Fumbling with the starter buttons, I brought the 4x4 to life. I tore forwards, nearly hitting another car looking for a speedy exit. The woman on the bonnet raised a bloody hand to attack but lost her grip. I felt the 4x4 bump twice over the top of her, but I wasn’t for looking back.
I couldn’t believe what was happening. I went for my radio again but this time felt the cracked plastic casing; it was dead from the struggle in the shop. I tried the vehicle radio set and when it came on there was nothing but a cacophony of noise, nothing but awful screams and animal sound. Then with an electric ‘ping’ the airwave went out like a light. What the hell was happening?
Wheeling left down the main street, I headed for the police station. Pulling my mobile phone out of my pocket, I held it up to my face.
No service.
CHAPTER 5
The old station house was a detached two storey limestone building with heavy key coded doors and steel bars on the windows. It had two detention cells that weren’t officially used anymore. All prisoners went to the larger, modern police station in the town of Havelock ten miles away.

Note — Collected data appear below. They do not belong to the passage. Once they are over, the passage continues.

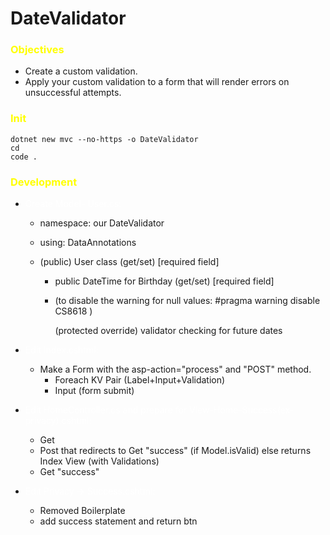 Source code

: # DateValidator
### <span style="color:yellow;">Objectives</span>
- Create a custom validation.
- Apply your custom validation to a form that will render errors on unsuccessful attempts.
### <span style="color:yellow;">Init</span>
    dotnet new mvc --no-https -o DateValidator
    cd
    code .
### <span style="color:yellow;">Development</span>
- <span style="color:white;">Create Model- User.cs:</span>
    - namespace: our DateValidator
    - using:     DataAnnotations

    - (public) User class (get/set) [required field]
        -   public DateTime for Birthday (get/set) [required field]
        - (to disable the warning for null values:
            #pragma warning disable CS8618
            )

            (protected override) validator checking for future dates
        
- <span style="color:white;">Edit Index.cshtml:</span>
    - Make a Form with the asp-action="process" and "POST" method.
        - Foreach KV Pair (Label+Input+Validation)
        - Input (form submit)

- <span style="color:white;">Edit HomeController.cs and prepare for View-Home-Success(ex-privacy).cshtml:</span>
    - Get
    - Post that redirects to Get "success" (if Model.isValid)
    else returns Index View (with Validations) 
    - Get "success"

- <span style="color:white;">Edit Privacy -> Success.cshtml:</span>
    - Removed Boilerplate
    - add success statement and return btn
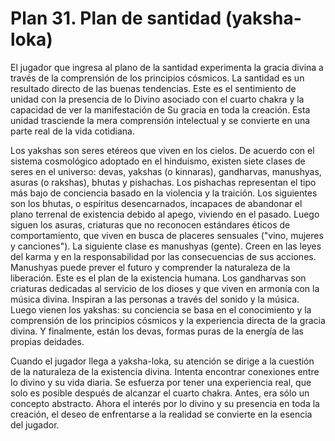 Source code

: # Plan 31. Plan de santidad (yaksha-loka)

El jugador que ingresa al plano de la santidad experimenta la gracia divina a través de la comprensión de los principios cósmicos. La santidad es un resultado directo de las buenas tendencias. Este es el sentimiento de unidad con la presencia de lo Divino asociado con el cuarto chakra y la capacidad de ver la manifestación de Su gracia en toda la creación. Esta unidad trasciende la mera comprensión intelectual y se convierte en una parte real de la vida cotidiana.

Los yakshas son seres etéreos que viven en los cielos. De acuerdo con el sistema cosmológico adoptado en el hinduismo, existen siete clases de seres en el universo: devas, yakshas (o kinnaras), gandharvas, manushyas, asuras (o rakshas), bhutas y pishachas. Los pishachas representan el tipo más bajo de conciencia basado en la violencia y la traición. Los siguientes son los bhutas, o espíritus desencarnados, incapaces de abandonar el plano terrenal de existencia debido al apego, viviendo en el pasado. Luego siguen los asuras, criaturas que no reconocen estándares éticos de comportamiento, que viven en busca de placeres sensuales ("vino, mujeres y canciones"). La siguiente clase es manushyas (gente). Creen en las leyes del karma y en la responsabilidad por las consecuencias de sus acciones. Manushyas puede prever el futuro y comprender la naturaleza de la liberación. Este es el plan de la existencia humana. Los gandharvas son criaturas dedicadas al servicio de los dioses y que viven en armonía con la música divina. Inspiran a las personas a través del sonido y la música. Luego vienen los yakshas: su conciencia se basa en el conocimiento y la comprensión de los principios cósmicos y la experiencia directa de la gracia divina. Y finalmente, están los devas, formas puras de la energía de las propias deidades.

Cuando el jugador llega a yaksha-loka, su atención se dirige a la cuestión de la naturaleza de la existencia divina. Intenta encontrar conexiones entre lo divino y su vida diaria. Se esfuerza por tener una experiencia real, que solo es posible después de alcanzar el cuarto chakra. Antes, era sólo un concepto abstracto. Ahora el interés por lo divino y su presencia en toda la creación, el deseo de enfrentarse a la realidad se convierte en la esencia del jugador.
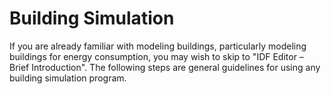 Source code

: # Building Simulation

If you are already familiar with modeling buildings, particularly modeling buildings for energy consumption, you may wish to skip to "IDF Editor – Brief Introduction". The following steps are general guidelines for using any building simulation program. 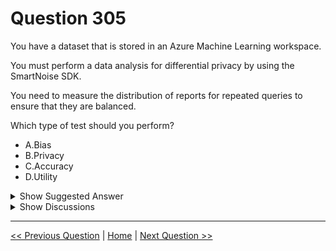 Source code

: # Question 305

You have a dataset that is stored in an Azure Machine Learning workspace.

You must perform a data analysis for differential privacy by using the SmartNoise SDK.

You need to measure the distribution of reports for repeated queries to ensure that they are balanced.

Which type of test should you perform?

* A.Bias
* B.Privacy
* C.Accuracy
* D.Utility

<details>
  <summary>Show Suggested Answer</summary>

  <strong>A</strong><br>

</details>

<details>
  <summary>Show Discussions</summary>

<blockquote><p><strong>vv_bb</strong> <code>(Sun 19 May 2024 10:15)</code> - <em>Upvotes: 6</em></p><p>The answer is A

- Privacy Test - Determines whether a report adheres to the conditions of differential privacy.
- Accuracy Test - Measures whether the reliability of reports falls within the upper and lower bounds given a 95% confidence level.
- Utility Test - Determines whether the confidence bounds of a report are close enough to the data while still maximizing privacy.
- Bias Test - Measures the distribution of reports for repeated queries to ensure they aren’t unbalanced

from here: 
https://www.virtualidentity.be/what-is-differential-privacy-in-machine-learning-preview/</p></blockquote>
<blockquote><p><strong>Jin_22</strong> <code>(Sat 23 Sep 2023 19:07)</code> - <em>Upvotes: 5</em></p><p>To measure the distribution of reports for repeated queries to ensure that they are balanced when performing data analysis for differential privacy using the SmartNoise SDK, you should perform a utility test.

A utility test measures the quality of the output of a differentially private query and checks whether the output is still useful for the intended purpose. The utility of the output is typically assessed by comparing it to the non-private output and measuring the difference between the two. The goal is to ensure that the difference is not too large, so that the output of the differentially private query is still useful.

In this case, measuring the distribution of reports for repeated queries is a way to check the utility of the differentially private query, as it will help you ensure that the output is balanced and not biased towards a particular result.

Therefore, the correct answer is D. Utility.</p></blockquote>
<blockquote><p><strong>evangelist</strong> <code>(Sun 08 Dec 2024 09:00)</code> - <em>Upvotes: 4</em></p><p>perform a Bias test. This test will help you verify that the differentially private mechanism is not introducing systematic errors in any particular direction, thereby maintaining the integrity and fairness of the analysis.</p></blockquote>
<blockquote><p><strong>deyoz</strong> <code>(Thu 15 Aug 2024 01:31)</code> - <em>Upvotes: 3</em></p><p>No doubt!
check this 
https://www.virtualidentity.be/what-is-differential-privacy-in-machine-learning-preview/
https://www.virtualidentity.be/what-is-differential-privacy-in-machine-learning-preview/</p></blockquote>
<blockquote><p><strong>Panda_man</strong> <code>(Tue 30 Jul 2024 21:35)</code> - <em>Upvotes: 1</em></p><p>A for sure</p></blockquote>
<blockquote><p><strong>GHill1982</strong> <code>(Fri 12 Jul 2024 15:40)</code> - <em>Upvotes: 1</em></p><p>The privacy loss tester will run the query on the dataset with the specified epsilon value for the specified number of times, and generate a report that shows the distribution of the query results, the privacy loss distribution, and the accuracy metrics.</p></blockquote>
<blockquote><p><strong>bobML</strong> <code>(Sun 10 Mar 2024 17:51)</code> - <em>Upvotes: 1</em></p><p>D


To measure the distribution of reports for repeated queries and ensure that they are balanced when performing differential privacy analysis using the SmartNoise SDK, you should perform a Utility test.

Utility testing assesses how well the privacy mechanism (in this case, the differential privacy technique) preserves the usefulness or utility of the data. It checks whether the results of repeated queries maintain the desired statistical properties and distribution while adding noise to protect individual privacy. Balancing utility and privacy is a key consideration in differential privacy analysis.</p></blockquote>
<blockquote><p><strong>BR_CS</strong> <code>(Sat 17 Feb 2024 08:58)</code> - <em>Upvotes: 1</em></p><p>Bias, as explained in the source from avotofu</p></blockquote>
<blockquote><p><strong>phdykd</strong> <code>(Thu 25 Jan 2024 02:48)</code> - <em>Upvotes: 2</em></p><p>A bias</p></blockquote>
<blockquote><p><strong>vish9</strong> <code>(Mon 13 Nov 2023 22:22)</code> - <em>Upvotes: 2</em></p><p>Agree with comment from avotofu</p></blockquote>
<blockquote><p><strong>avotofu</strong> <code>(Tue 10 Oct 2023 11:12)</code> - <em>Upvotes: 4</em></p><p>A. Bias
&quot;Bias: DP algorithms on repeated runs should have a mean signed deviation close to zero and not have a statistically significant deviation greater or lower than zero.&quot;
https://github.com/opendp/smartnoise-sdk/tree/main/eval/sneval</p></blockquote>
<blockquote><p><strong>esimsek</strong> <code>(Wed 27 Sep 2023 08:41)</code> - <em>Upvotes: 1</em></p><p>D=Utility</p></blockquote>
<blockquote><p><strong>Tommo565</strong> <code>(Sun 24 Sep 2023 07:31)</code> - <em>Upvotes: 2</em></p><p>D is correct</p></blockquote>

</details>

---

[<< Previous Question](question_304.md) | [Home](/index.md) | [Next Question >>](question_306.md)
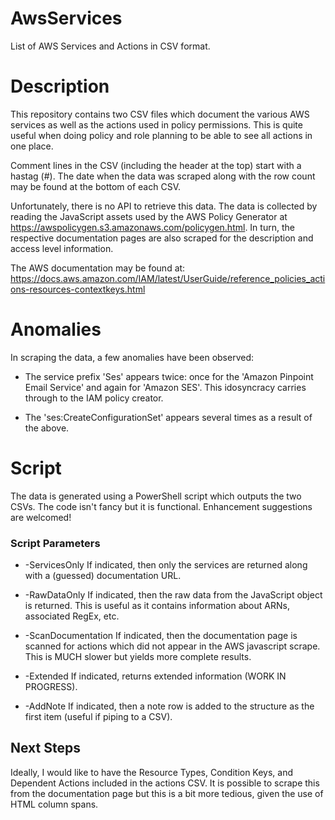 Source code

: # AwsServices
List of AWS Services and Actions in CSV format.

# Description
This repository contains two CSV files which document the various AWS services as well as the
actions used in policy permissions. This is quite useful when doing policy and role planning
to be able to see all actions in one place. 

Comment lines in the CSV (including the header at the top) start with a hastag (#).  The date
when the data was scraped along with the row count may be found at the bottom of each CSV.

Unfortunately, there is no API to retrieve this data. The data is collected by reading the JavaScript
assets used by the AWS Policy Generator at https://awspolicygen.s3.amazonaws.com/policygen.html. 
In turn, the respective documentation pages are also scraped for the description and access level information.

The AWS documentation may be found at:
https://docs.aws.amazon.com/IAM/latest/UserGuide/reference_policies_actions-resources-contextkeys.html

# Anomalies
In scraping the data, a few anomalies have been observed:

* The service prefix 'Ses' appears twice: once for the 'Amazon Pinpoint Email Service' and
again for 'Amazon SES'.  This idosyncracy carries through to the IAM policy creator.

* The 'ses:CreateConfigurationSet' appears several times as a result of the above.

# Script
The data is generated using a PowerShell script which outputs the two CSVs.
The code isn't fancy but it is functional. Enhancement suggestions are welcomed!

### Script Parameters

* -ServicesOnly
  If indicated, then only the services are returned along with a (guessed) documentation URL.

* -RawDataOnly
	If indicated, then the raw data from the JavaScript object is returned.  This is useful
	as it contains information about ARNs, associated RegEx, etc.
  
* -ScanDocumentation
	If indicated, then the documentation page is scanned for actions which did not
	appear in the AWS javascript scrape.  This is MUCH slower but yields more complete results.
  
* -Extended
  If indicated, returns extended information (WORK IN PROGRESS).
  
* -AddNote
	If indicated, then a note row is added to the structure as the first item (useful if piping to a CSV).

## Next Steps
Ideally, I would like to have the Resource Types,	Condition Keys, and	Dependent Actions included
in the actions CSV. It is possible to scrape this from the documentation page but this is a bit
more tedious, given the use of HTML column spans.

More bodies filled the road and I swerved a crazy slalom course into the rear station house car park. Hitting at least two of them, I knocked them spinning into a heap with the side of the 4x4.
Jumping out of the car and left the driver door swinging open, for a split second registering the Jackson Pollock red splatter down the length of the vehicle. Running up to the station’s back door, I punched the key code, red light. Typing again, I watched the bodies begin to funnel towards me. I had seconds.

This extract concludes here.